HW 1 - Data visualization

Homework
Important

This homework is due [some date in the future].

Getting Started

  • Go to the data-sci-101 organization on GitHub. Click on the repo with the prefix hw-1. It contains the starter documents you need to complete the homework assignment.

  • Go to Posit Cloud and click on New Project > New RStudio Project from Git. Make sure you’ve connected your Posit Cloud and GitHub accounts.

Hello GitHub

  • Once you’re in the project, go to the Console and run

    usethis::create_github_token()
  • On the page that pops open in your browser, create a new GitHub Personal Access Token (i.e., sort of like a password you store):

    • Describe the token’s use case under Note, e.g., hw-1

    • Extend expiration date to 90 days

    • Scroll down and click on Generate Token

  • Copy the token by clicking on .

  • Go back to Posit Cloud, to your Console, and run

    gitcreds::gitcreds_set()

    and paste the token you just copied.

Hello Git

Introduce yourself to Git with

usethis::use_git_config(
  user.name = "Mine Çetinkaya-Rundel",
  user.email = "cetinkaya.mine@gmail.com"
)

replacing your name and email (that you used to create your GitHub account) with mine.

YAML

The top portion of your R Markdown file (between the three dashed lines) is called YAML. It stands for “YAML Ain’t Markup Language”. It is a human friendly data serialization standard for all programming languages. All you need to know is that this area is called the YAML (we will refer to it as such) and that it contains meta information about your document.

Important

Open the Quarto (.qmd) file in your project, change the author name to your name, and render the document. Examine the rendered document.

Committing changes

Now, go to the Git pane in your RStudio instance. This will be in the top right hand corner in a separate tab.

If you have made changes to your Quarto (.qmd) file, you should see it listed here. Click on it to select it in this list and then click on Diff. This shows you the difference between the last committed state of the document and its current state including changes. You should see deletions in red and additions in green.

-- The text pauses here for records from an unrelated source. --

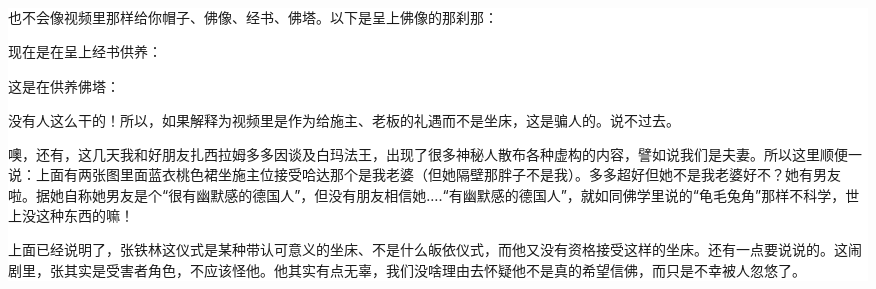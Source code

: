 也不会像视频里那样给你帽子、佛像、经书、佛塔。以下是呈上佛像的那刹那：

现在是在呈上经书供养：

这是在供养佛塔：

没有人这么干的！所以，如果解释为视频里是作为给施主、老板的礼遇而不是坐床，这是骗人的。说不过去。

噢，还有，这几天我和好朋友扎西拉姆多多因谈及白玛法王，出现了很多神秘人散布各种虚构的内容，譬如说我们是夫妻。所以这里顺便一说：上面有两张图里面蓝衣桃色裙坐施主位接受哈达那个是我老婆（但她隔壁那胖子不是我）。多多超好但她不是我老婆好不？她有男友啦。据她自称她男友是个“很有幽默感的德国人”，但没有朋友相信她….“有幽默感的德国人”，就如同佛学里说的“龟毛兔角”那样不科学，世上没这种东西的嘛！

上面已经说明了，张铁林这仪式是某种带认可意义的坐床、不是什么皈依仪式，而他又没有资格接受这样的坐床。还有一点要说说的。这闹剧里，张其实是受害者角色，不应该怪他。他其实有点无辜，我们没啥理由去怀疑他不是真的希望信佛，而只是不幸被人忽悠了。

If you’re happy with these changes, we’ll prepare the changes to be pushed to your remote repository. First, stage your changes by checking the appropriate box on the files you want to prepare. Next, write a meaningful commit message (for instance, “updated author name”) in the Commit message box. Finally, click Commit. Note that every commit needs to have a commit message associated with it.

You don’t have to commit after every change, as this would get quite tedious. You should commit states that are meaningful to you for inspection, comparison, or restoration.

In the first few assignments we will tell you exactly when to commit and in some cases, what commit message to use. As the semester progresses we will let you make these decisions.

Now let’s make sure all the changes went to GitHub. Go to your GitHub repo and refresh the page. You should see your commit message next to the updated files. If you see this, all your changes are on GitHub and you’re good to go!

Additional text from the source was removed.